Renet’s still an airhead and Savanti’s still a bumbling oaf, which is probably why I love those two so much. They’re these two incompetent dunderheads who just so happen to each wield some of the greatest powers in the known multiverse, and that’s far more frightening than if either of them had a brain cell to share between them.

Though I approve of it as part of her growth, Renet always sort of lost some of her appeal when she aged and got over her “Valley Girl” phase, while the rare “serious” take on Savanti Romero always struck me as missing the point of the character. In fact, my favorite moment in this entire issue is the interaction between Savanti and Renet from atop the arches, as Renet delivers some ridiculously clunky narration describing Savanti’s evil scheme, to which Savanti replies, “Why, thank you, Renet! I’m sure that’s the largest number of coherent sentences you’ve ever strung together!” Those two need their own sitcom yesterday.

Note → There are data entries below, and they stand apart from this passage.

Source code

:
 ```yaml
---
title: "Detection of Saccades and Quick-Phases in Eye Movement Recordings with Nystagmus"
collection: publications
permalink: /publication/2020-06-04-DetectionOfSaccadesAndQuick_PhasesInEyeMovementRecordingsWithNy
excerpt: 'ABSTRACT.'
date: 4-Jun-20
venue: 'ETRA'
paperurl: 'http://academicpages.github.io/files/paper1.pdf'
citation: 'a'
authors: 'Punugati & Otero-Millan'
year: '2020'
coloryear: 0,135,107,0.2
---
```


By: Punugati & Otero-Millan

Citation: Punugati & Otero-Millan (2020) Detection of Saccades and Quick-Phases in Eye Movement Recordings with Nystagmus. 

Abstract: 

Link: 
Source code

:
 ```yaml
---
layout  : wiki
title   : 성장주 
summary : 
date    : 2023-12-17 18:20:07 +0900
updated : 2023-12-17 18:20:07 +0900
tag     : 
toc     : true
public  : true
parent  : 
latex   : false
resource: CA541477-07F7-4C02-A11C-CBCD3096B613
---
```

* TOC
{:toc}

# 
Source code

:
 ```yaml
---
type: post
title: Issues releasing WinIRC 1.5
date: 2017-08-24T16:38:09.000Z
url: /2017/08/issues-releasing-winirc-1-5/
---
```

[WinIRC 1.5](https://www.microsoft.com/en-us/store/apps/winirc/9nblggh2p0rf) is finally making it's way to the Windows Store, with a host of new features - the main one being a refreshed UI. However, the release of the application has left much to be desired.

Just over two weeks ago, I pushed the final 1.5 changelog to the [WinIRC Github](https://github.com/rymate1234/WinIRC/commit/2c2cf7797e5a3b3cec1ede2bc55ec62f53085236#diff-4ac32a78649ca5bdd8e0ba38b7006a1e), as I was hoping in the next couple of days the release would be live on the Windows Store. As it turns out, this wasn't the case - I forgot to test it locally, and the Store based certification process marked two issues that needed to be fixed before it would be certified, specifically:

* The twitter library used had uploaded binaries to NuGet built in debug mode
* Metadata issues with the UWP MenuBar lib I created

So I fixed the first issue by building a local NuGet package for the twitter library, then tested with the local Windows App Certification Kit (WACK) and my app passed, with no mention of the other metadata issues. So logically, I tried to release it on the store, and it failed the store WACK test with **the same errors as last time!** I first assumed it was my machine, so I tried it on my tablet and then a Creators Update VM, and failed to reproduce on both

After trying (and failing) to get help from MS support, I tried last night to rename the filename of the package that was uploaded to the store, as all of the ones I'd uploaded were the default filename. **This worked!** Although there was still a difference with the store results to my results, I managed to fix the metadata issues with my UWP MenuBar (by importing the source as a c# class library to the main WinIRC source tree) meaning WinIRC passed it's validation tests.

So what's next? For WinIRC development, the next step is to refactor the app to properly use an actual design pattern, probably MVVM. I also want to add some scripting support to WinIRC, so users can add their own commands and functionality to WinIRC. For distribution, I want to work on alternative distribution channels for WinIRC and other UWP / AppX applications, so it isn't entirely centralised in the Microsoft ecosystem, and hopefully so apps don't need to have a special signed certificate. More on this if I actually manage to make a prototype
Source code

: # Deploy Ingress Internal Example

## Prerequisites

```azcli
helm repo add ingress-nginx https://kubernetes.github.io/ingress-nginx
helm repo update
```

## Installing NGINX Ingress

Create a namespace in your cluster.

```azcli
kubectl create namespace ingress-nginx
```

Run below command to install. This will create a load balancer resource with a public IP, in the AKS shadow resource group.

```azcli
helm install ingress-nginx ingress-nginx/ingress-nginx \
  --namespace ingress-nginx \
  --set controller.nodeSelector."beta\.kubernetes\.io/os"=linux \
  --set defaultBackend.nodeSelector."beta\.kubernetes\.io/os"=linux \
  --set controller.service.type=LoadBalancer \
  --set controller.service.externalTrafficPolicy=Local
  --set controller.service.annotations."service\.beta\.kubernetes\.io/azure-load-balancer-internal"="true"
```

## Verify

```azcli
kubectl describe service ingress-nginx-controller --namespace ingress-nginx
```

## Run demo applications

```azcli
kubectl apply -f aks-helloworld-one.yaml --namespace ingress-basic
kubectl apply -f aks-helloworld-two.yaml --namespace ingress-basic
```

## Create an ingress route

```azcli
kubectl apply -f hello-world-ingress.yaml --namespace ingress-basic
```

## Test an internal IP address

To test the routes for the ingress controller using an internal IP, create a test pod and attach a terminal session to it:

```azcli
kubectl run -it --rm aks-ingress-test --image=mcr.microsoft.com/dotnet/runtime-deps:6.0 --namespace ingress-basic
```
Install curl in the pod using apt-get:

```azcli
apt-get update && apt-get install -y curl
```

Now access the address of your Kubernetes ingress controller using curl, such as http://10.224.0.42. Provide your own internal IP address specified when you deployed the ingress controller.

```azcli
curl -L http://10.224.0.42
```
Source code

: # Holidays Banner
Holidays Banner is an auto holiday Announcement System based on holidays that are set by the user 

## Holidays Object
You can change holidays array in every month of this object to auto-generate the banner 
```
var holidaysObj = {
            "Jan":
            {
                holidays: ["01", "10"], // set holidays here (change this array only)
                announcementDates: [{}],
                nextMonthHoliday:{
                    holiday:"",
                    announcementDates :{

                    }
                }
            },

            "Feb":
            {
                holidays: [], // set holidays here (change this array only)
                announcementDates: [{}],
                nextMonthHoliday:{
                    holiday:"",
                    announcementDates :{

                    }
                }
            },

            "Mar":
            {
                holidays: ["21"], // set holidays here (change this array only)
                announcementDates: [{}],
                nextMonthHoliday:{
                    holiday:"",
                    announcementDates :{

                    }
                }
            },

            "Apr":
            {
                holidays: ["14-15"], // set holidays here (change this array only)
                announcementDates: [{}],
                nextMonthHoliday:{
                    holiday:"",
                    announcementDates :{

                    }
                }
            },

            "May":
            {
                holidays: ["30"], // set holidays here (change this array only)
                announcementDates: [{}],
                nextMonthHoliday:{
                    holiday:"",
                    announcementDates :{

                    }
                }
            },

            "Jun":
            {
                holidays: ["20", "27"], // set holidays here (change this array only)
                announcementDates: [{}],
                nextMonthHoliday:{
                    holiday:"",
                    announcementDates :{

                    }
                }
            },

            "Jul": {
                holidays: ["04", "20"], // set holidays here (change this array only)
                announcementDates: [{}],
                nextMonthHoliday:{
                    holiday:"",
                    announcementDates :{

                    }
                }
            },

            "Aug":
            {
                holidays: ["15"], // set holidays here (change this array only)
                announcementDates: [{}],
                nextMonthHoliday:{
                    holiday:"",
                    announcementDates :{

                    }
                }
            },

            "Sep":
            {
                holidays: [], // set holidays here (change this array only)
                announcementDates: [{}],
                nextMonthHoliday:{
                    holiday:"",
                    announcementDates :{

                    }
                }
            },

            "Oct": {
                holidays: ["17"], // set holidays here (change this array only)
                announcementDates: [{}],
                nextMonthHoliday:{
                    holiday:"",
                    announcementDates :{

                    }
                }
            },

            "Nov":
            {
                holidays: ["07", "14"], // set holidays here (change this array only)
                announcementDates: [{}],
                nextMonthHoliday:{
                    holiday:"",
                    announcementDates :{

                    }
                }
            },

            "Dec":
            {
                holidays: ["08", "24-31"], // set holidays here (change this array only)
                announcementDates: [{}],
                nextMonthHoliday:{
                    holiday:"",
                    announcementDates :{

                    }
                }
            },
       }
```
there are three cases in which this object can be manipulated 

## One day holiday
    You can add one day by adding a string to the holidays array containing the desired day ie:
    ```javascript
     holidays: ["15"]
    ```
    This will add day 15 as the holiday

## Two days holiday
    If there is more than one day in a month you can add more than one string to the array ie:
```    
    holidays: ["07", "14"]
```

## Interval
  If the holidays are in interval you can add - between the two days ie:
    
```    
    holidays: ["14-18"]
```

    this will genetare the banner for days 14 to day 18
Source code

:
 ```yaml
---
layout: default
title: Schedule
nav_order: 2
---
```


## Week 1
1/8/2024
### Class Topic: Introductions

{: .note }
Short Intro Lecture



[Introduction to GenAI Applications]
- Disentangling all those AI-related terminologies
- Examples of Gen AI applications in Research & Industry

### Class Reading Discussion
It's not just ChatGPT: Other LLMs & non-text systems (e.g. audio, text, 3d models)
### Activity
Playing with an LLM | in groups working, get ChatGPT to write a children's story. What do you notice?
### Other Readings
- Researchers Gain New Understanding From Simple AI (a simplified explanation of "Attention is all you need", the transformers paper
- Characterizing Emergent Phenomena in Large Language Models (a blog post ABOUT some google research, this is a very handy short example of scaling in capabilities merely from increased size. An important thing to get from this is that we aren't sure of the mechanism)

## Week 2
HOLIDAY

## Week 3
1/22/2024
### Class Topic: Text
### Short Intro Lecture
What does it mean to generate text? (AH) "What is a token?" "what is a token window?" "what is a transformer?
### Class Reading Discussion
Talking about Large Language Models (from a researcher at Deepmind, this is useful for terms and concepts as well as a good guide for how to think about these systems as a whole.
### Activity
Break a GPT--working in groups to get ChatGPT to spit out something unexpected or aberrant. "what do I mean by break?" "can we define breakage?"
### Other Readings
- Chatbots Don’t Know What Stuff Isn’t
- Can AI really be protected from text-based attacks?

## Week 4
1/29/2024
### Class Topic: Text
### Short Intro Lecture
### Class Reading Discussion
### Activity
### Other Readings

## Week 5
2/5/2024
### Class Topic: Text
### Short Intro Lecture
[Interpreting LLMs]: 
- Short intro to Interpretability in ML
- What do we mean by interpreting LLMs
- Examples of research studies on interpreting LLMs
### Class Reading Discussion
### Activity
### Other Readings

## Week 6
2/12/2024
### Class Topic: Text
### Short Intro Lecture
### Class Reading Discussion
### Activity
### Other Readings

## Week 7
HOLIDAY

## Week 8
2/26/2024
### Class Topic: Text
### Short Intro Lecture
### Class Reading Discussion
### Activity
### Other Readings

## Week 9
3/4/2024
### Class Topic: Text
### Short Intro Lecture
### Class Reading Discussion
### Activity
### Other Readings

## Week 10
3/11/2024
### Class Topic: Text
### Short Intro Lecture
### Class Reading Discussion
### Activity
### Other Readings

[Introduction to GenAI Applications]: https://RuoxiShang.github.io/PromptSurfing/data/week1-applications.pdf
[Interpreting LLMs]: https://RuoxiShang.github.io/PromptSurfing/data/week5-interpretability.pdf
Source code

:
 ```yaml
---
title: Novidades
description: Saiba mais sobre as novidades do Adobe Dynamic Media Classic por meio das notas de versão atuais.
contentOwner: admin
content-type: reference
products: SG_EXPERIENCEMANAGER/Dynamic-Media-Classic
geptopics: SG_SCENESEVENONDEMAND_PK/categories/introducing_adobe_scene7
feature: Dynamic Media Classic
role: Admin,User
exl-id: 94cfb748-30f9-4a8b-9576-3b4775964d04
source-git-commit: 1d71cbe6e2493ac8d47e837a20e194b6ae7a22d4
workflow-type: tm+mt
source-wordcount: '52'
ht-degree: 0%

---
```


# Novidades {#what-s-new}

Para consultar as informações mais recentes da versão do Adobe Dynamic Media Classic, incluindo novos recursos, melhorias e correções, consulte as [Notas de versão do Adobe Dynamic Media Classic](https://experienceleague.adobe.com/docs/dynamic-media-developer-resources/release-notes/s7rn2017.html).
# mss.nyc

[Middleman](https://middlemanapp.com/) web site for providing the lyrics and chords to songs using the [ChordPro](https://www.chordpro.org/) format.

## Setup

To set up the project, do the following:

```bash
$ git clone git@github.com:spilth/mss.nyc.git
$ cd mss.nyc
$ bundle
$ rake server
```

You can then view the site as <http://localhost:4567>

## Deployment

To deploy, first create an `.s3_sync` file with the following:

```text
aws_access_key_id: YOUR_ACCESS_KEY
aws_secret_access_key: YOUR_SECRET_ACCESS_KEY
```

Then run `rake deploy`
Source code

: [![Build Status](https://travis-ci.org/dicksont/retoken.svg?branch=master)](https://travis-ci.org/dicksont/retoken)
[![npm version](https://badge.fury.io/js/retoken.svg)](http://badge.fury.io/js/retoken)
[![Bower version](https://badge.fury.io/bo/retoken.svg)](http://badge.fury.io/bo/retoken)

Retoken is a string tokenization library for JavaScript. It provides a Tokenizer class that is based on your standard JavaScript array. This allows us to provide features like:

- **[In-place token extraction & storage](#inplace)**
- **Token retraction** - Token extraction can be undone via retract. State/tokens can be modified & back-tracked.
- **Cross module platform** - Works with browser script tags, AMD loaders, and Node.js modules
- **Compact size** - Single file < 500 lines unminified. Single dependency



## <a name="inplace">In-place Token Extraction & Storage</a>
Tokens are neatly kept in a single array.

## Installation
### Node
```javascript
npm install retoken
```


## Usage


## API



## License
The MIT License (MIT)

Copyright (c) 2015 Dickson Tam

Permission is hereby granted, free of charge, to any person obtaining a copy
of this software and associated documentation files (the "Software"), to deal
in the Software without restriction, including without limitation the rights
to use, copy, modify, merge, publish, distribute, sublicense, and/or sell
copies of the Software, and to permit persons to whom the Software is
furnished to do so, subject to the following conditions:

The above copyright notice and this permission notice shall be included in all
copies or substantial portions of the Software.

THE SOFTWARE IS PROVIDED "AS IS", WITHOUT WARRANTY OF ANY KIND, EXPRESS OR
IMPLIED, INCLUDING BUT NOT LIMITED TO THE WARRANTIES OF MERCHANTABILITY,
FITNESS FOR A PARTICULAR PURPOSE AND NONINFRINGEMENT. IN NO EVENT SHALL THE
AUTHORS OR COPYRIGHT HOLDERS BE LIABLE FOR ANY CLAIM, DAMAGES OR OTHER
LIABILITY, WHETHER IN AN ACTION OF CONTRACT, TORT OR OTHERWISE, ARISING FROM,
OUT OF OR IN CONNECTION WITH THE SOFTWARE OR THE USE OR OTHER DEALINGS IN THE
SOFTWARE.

The first volume of Tales of the TMNT features my favorite of all of Lawson’s different styles, though you can begin to see his aesthetic change some more with this final issue. He starts employing the “little black dots for eyes” thing that I honestly cannot stand, though it’s mercifully inconsistent. His April, on the other hand, actually looks really good even with that stupid '80s perm. This is one of the few times I’ve ever seen the classic-style Mirage April drawn in a manner that wasn’t repulsive.

Despite a luxurious 36 pages, “The Return of Savanti Romero” zooms by awfully quick, which may have been the fault of the numerous one and two-page splashes and spreads. Even so, it’s still a solid story and just as iconic to the returning duo of Renet and Savanti as their original appearance.